Design of highly functional genome editors by modelling CRISPR–Cas sequences
Today marks a significant scientific milestone for frontier AI systems in biology. Our portfolio company Profluent has its work on OpenCRISPR-1, the first AI-designed CRISPR-Cas protein that can precisely edit human DNA, published in the highest impact scientific journal, Nature.
This work demonstrates how generative language models can design functional, novel genome editors from scratch that outperform natural and previously engineered systems on key criteria including specificity, immunogenicity, and versatility.
A break from evolution
Genome editors like CRISPR-Cas9 have powered a revolution in biotechnology and was awarded the 2020 Nobel Prize in Chemistry. This technology has enabled treatments like the first CRISPR-based cure for sickle cell disease (Casgevy), ex vivo engineered CAR-T cell therapies for cancer, and in vivo liver editing for transthyretin amyloidosis/
However, this system carries evolutionary baggage. Engineered for bacterial immunity, SpCas9 (the most widely used Cas protein in genome editing) tolerates off-target binding, triggers immune responses in humans, and is large enough to complicate delivery, all of which are non-desirable features.
So how might we improve on this design? Learn from evolution and guide search to more optimal designs.
Profluent trained their large protein language model ProGen2 on a vast custom dataset called the CRISPR–Cas Atlas, mined from 26.2 terabases of microbial genomes. This yielded over 1.2 million CRISPR operons and more than 240,000 Cas9 sequences, offering an unparalleled training ground for AI to learn the statistical “grammar” of functional genome editors .
The power of generation
The model, fine-tuned on Cas-specific sequences, was prompted to generate 350,000 synthetic proteins, which were then filtered for quality and CRISPR compatibility. From these, 209 candidates were tested in human cells. The standout was OpenCRISPR-1, a protein 403 mutations away from SpCas9 and 180 mutations from its nearest natural cousin.
Despite this evolutionary sequence difference, it matched SpCas9’s on-target activity while reducing off-target edits by 95%!
Notably, OpenCRISPR-1’s off-target activity was a subset of SpCas9’s, with no new unintended edits.
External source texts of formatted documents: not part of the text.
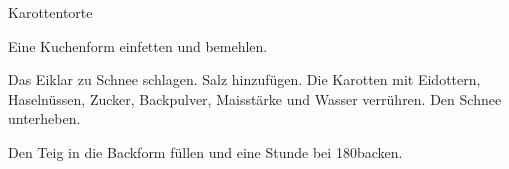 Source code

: \begin{recipe}[\vegetarian]{Karottentorte}
%
%
%
%
%

\begin{ingredients}
\end{ingredients}

\begin{instructions}
    Eine Kuchenform einfetten und bemehlen.

    Das Eiklar zu Schnee schlagen.
    Salz hinzufügen.
    Die Karotten mit Eidottern, Haselnüssen, Zucker, Backpulver, Maisstärke und Wasser verrühren.
    Den Schnee unterheben.

    Den Teig in die Backform füllen und eine Stunde bei 180\degC backen.
\end{instructions}
\end{recipe}
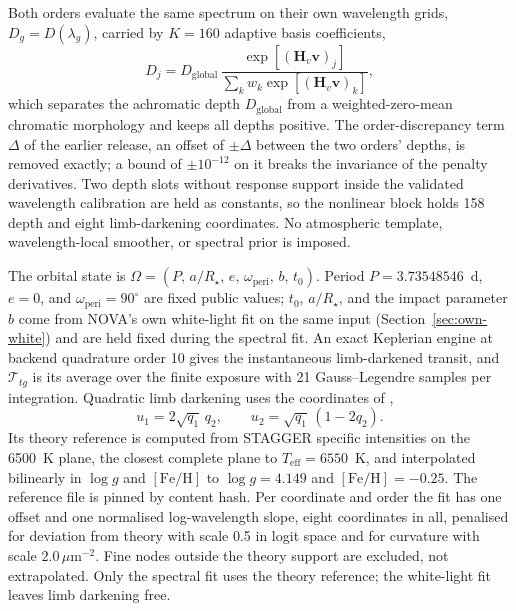 Both orders evaluate the same spectrum on their own wavelength grids,
$D_g=D(\lambda_g)$, carried by $K=160$ adaptive basis coefficients,
\begin{equation}
  D_j = D_{\mathrm{global}}\,
  \frac{\exp\!\left[(\bm{H}_v\bm{v})_j\right]}
       {\sum_k w_k \exp\!\left[(\bm{H}_v\bm{v})_k\right]} ,
  \label{eq:depth-basis}
\end{equation}
which separates the achromatic depth $D_{\mathrm{global}}$ from a
weighted-zero-mean chromatic morphology and keeps all depths positive.
The order-discrepancy term $\Delta$ of the earlier release, an offset of
$\pm\Delta$ between the two orders' depths, is removed exactly; a bound
of $\pm10^{-12}$ on it breaks the invariance of the penalty derivatives.
Two depth slots without response support inside the validated wavelength
calibration are held as constants, so the nonlinear block holds 158
depth and eight limb-darkening coordinates. No atmospheric template,
wavelength-local smoother, or spectral prior is imposed.

The orbital state is
$\Omega=(P,\,a/R_\star,\,e,\,\omega_{\mathrm{peri}},\,b,\,t_0)$. Period
$P=3.73548546$~d, $e=0$, and $\omega_{\mathrm{peri}}=90^\circ$ are fixed
public values; $t_0$, $a/R_\star$, and the impact parameter $b$ come
from NOVA's own white-light fit on the same input
(Section~\ref{sec:own-white}) and are held fixed during the spectral fit.
An exact Keplerian engine \citep{Jaxoplanet2025} at backend quadrature
order 10 gives the instantaneous limb-darkened transit, and
$\mathcal{T}_{tg}$ is its average over the finite exposure with 21
Gauss--Legendre samples per integration. Quadratic limb darkening
\citep{MandelAgol2002} uses the coordinates of \citet{Kipping2013},
\begin{equation}
 u_1=2\sqrt{q_1}\,q_2, \qquad
 u_2=\sqrt{q_1}\,(1-2q_2).
 \label{eq:kipping-coordinates}
\end{equation}
Its theory reference is computed from STAGGER specific intensities
\citep{MagicEtAl2015} on the 6500~K plane, the closest complete plane to
$T_{\mathrm{eff}}=6550$~K, and interpolated bilinearly in $\log g$ and
$[\mathrm{Fe}/\mathrm{H}]$ to $\log g=4.149$ and
$[\mathrm{Fe}/\mathrm{H}]=-0.25$. The reference file is pinned by
content hash. Per coordinate and
order the fit has one offset and one normalised log-wavelength slope,
eight coordinates in all, penalised for deviation from theory with scale
0.5 in logit space and for curvature with scale
$2.0\,\mu\mathrm{m}^{-2}$. Fine nodes outside the theory support are
excluded, not extrapolated. Only the spectral fit uses the theory
reference; the white-light fit leaves limb darkening free.

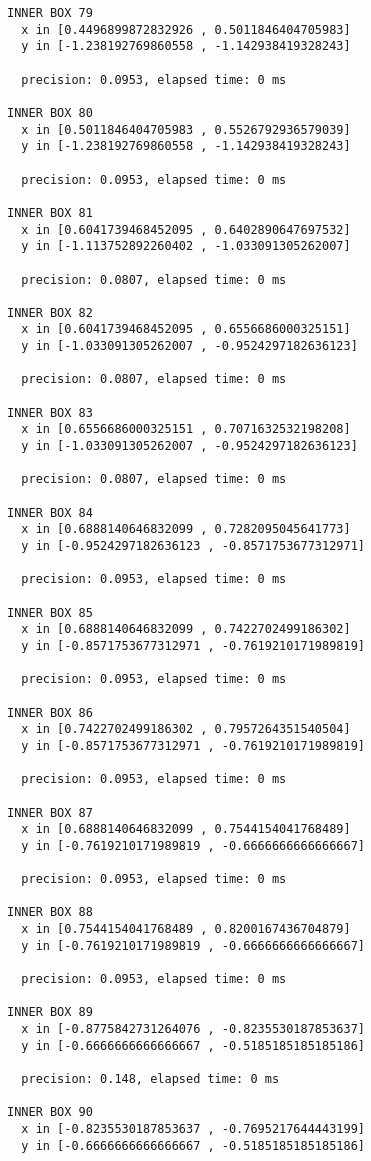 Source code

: \begin{verbatim}
INNER BOX 79
  x in [0.4496899872832926 , 0.5011846404705983]
  y in [-1.238192769860558 , -1.142938419328243]

  precision: 0.0953, elapsed time: 0 ms

INNER BOX 80
  x in [0.5011846404705983 , 0.5526792936579039]
  y in [-1.238192769860558 , -1.142938419328243]

  precision: 0.0953, elapsed time: 0 ms

INNER BOX 81
  x in [0.6041739468452095 , 0.6402890647697532]
  y in [-1.113752892260402 , -1.033091305262007]

  precision: 0.0807, elapsed time: 0 ms

INNER BOX 82
  x in [0.6041739468452095 , 0.6556686000325151]
  y in [-1.033091305262007 , -0.9524297182636123]

  precision: 0.0807, elapsed time: 0 ms

INNER BOX 83
  x in [0.6556686000325151 , 0.7071632532198208]
  y in [-1.033091305262007 , -0.9524297182636123]

  precision: 0.0807, elapsed time: 0 ms

INNER BOX 84
  x in [0.6888140646832099 , 0.7282095045641773]
  y in [-0.9524297182636123 , -0.8571753677312971]

  precision: 0.0953, elapsed time: 0 ms

INNER BOX 85
  x in [0.6888140646832099 , 0.7422702499186302]
  y in [-0.8571753677312971 , -0.7619210171989819]

  precision: 0.0953, elapsed time: 0 ms

INNER BOX 86
  x in [0.7422702499186302 , 0.7957264351540504]
  y in [-0.8571753677312971 , -0.7619210171989819]

  precision: 0.0953, elapsed time: 0 ms

INNER BOX 87
  x in [0.6888140646832099 , 0.7544154041768489]
  y in [-0.7619210171989819 , -0.6666666666666667]

  precision: 0.0953, elapsed time: 0 ms

INNER BOX 88
  x in [0.7544154041768489 , 0.8200167436704879]
  y in [-0.7619210171989819 , -0.6666666666666667]

  precision: 0.0953, elapsed time: 0 ms

INNER BOX 89
  x in [-0.8775842731264076 , -0.8235530187853637]
  y in [-0.6666666666666667 , -0.5185185185185186]

  precision: 0.148, elapsed time: 0 ms

INNER BOX 90
  x in [-0.8235530187853637 , -0.7695217644443199]
  y in [-0.6666666666666667 , -0.5185185185185186]


\end{verbatim}
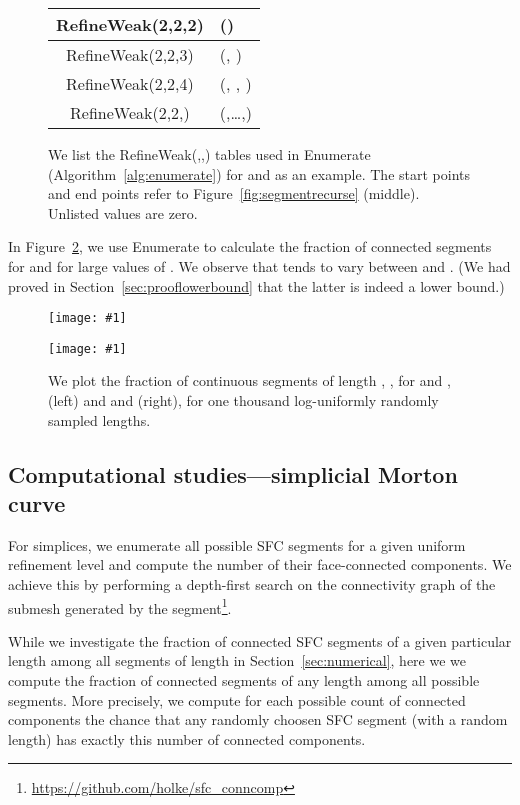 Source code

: \documentclass[a4paper,11pt]{article}
\newcommand{\inputtikz}[1]{\texttt{[image: \#1]}}
\newcommand{\figlab}[1]{\label{fig:#1}}
\newcommand{\figref}[1]{Figure~\ref{fig:#1}}
\newcommand{\secref}[1]{Section~\ref{sec:#1}}
\newcommand{\algref}[1]{Algorithm~\ref{alg:#1}}
\begin{document}
\begin{figure}\centering
  \renewcommand{\arraystretch}{1.1}
  \begin{tabular}{|c|l|}\hline
    RefineWeak(2,2,2) &  ()
    \\ \hline
    RefineWeak(2,2,3) &  (,
    )
    \\ \hline
    RefineWeak(2,2,4) &  (,
    , )
    \\ \hline
    RefineWeak(2,2,) &
     (,\dots,)
    \\ \hline
  \end{tabular}
  \caption{We list the RefineWeak(,,) tables used in Enumerate
    (\algref{enumerate}) for  and  as an example.  The start points
    and end points refer to \figref{segmentrecurse} (middle).  Unlisted values
    are zero.}\figlab{refineweak}
\end{figure}

In \figref{enumerate}, we use Enumerate to calculate the fraction of connected
segments  for  and  for large values of .  We
observe that  tends to vary between  and
.
(We had proved in \secref{prooflowerbound} that the latter is indeed a lower
bound.)

\begin{figure}\centering
  \begin{minipage}{0.49\textwidth}\centering
    \inputtikz{enumerate2d}
  \end{minipage}
  \begin{minipage}{0.49\textwidth}\centering
    \inputtikz{enumerate3d}
  \end{minipage}
  \caption{We plot the fraction of continuous segments of length ,
    , for  and , (left) and  and 
    (right), for one thousand log-uniformly randomly sampled lengths.
}\figlab{enumerate}
\end{figure}

\subsection{Computational studies---simplicial Morton curve}

For simplices, we enumerate all possible SFC segments for a given uniform
refinement level and compute the number of their face-connected components.
We achieve this by performing a depth-first search on the connectivity
graph of the submesh generated by the segment\footnote{\url{https://github.com/holke/sfc_conncomp}}.

While we investigate the fraction of connected SFC segments of a given
particular length  among all segments of length  in \secref{numerical},
here we we compute the fraction of connected segments of any length among all
possible segments.
More precisely, we compute for each possible count of connected components
the chance that any randomly choosen SFC segment (with a random length) has
exactly this number of connected components.
\end{document}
This suggests the editor is not just better, but safer, a critical threshold for therapeutic use.
Built-in therapeutic advantages
Profluent didn’t stop at editing efficiency. They assessed OpenCRISPR-1’s immunogenicity, finding that it lacks known T cell epitopes that plague SpCas9. In antibody assays across 40 donors, OpenCRISPR-1 showed consistently lower immune reactivity.
Further, it’s compatible with base editing and performs robust A-to-G conversions when fused to either evolved or AI-generated adenine deaminases. This hints at a future where entire gene editors, from protein to guide to payload, are AI-designed, component by component.
A new CRISPR era begins
OpenCRISPR-1 is not merely a new tool. It’s the first fully synthetic genome editor, born not from directed evolution or structural tinkering, but from massive-scale data-driven learning. It reflects a shift in biotech: from bioprospecting to bioengineering, from natural history to generative design.
And Profluent has open-sourced it all.
Plasmids for OpenCRISPR-1 are now live on Addgene, the central plasmid hub. Code, models, and sequences are available on GitHub and Zenodo. It is, in every sense, open science for labs, companies, and researchers around the world to build on.
Why this matters
CRISPR’s first chapter was defined by discovery. The next will be defined by design.
With OpenCRISPR-1, Profluent has proven that AI can leapfrog biology’s constraints to create entirely new proteins that are safe, specific, and clinically promising. The impact is immense: bespoke editors for rare diseases, compact versions for viral delivery, and lower immunogenicity for in vivo therapies.
AI didn’t just optimize biology, it created a new branch of it.
We’re proud to support Profluent as they lead the way into the programmable protein era.